(Records contained in a dataset)
[Start of Attachment]
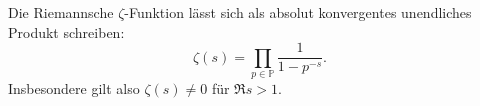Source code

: \begin{frame}
    \begin{lemma}[Eulerprodukt]
        Die Riemannsche $\zeta$-Funktion lässt sich als absolut konvergentes unendliches Produkt schreiben:
    \[
        \zeta(s) = \prod_{p\in \mathbb{P}}\frac{1}{1-p^{-s}}.
    \]
    Insbesondere gilt also $\zeta(s) \neq 0$ für $\Re s > 1$.
    \end{lemma}
\end{frame}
[End of Attachment]
== ACTIVITY ==
Each line in the data that holds the string "zeta" must be returned.

== RESPONSE TO THIS TASK ==
        Die Riemannsche $\zeta$-Funktion lässt sich als absolut konvergentes unendliches Produkt schreiben:
        \zeta(s) = \prod_{p\in \mathbb{P}}\frac{1}{1-p^{-s}}.
    Insbesondere gilt also $\zeta(s) \neq 0$ für $\Re s > 1$.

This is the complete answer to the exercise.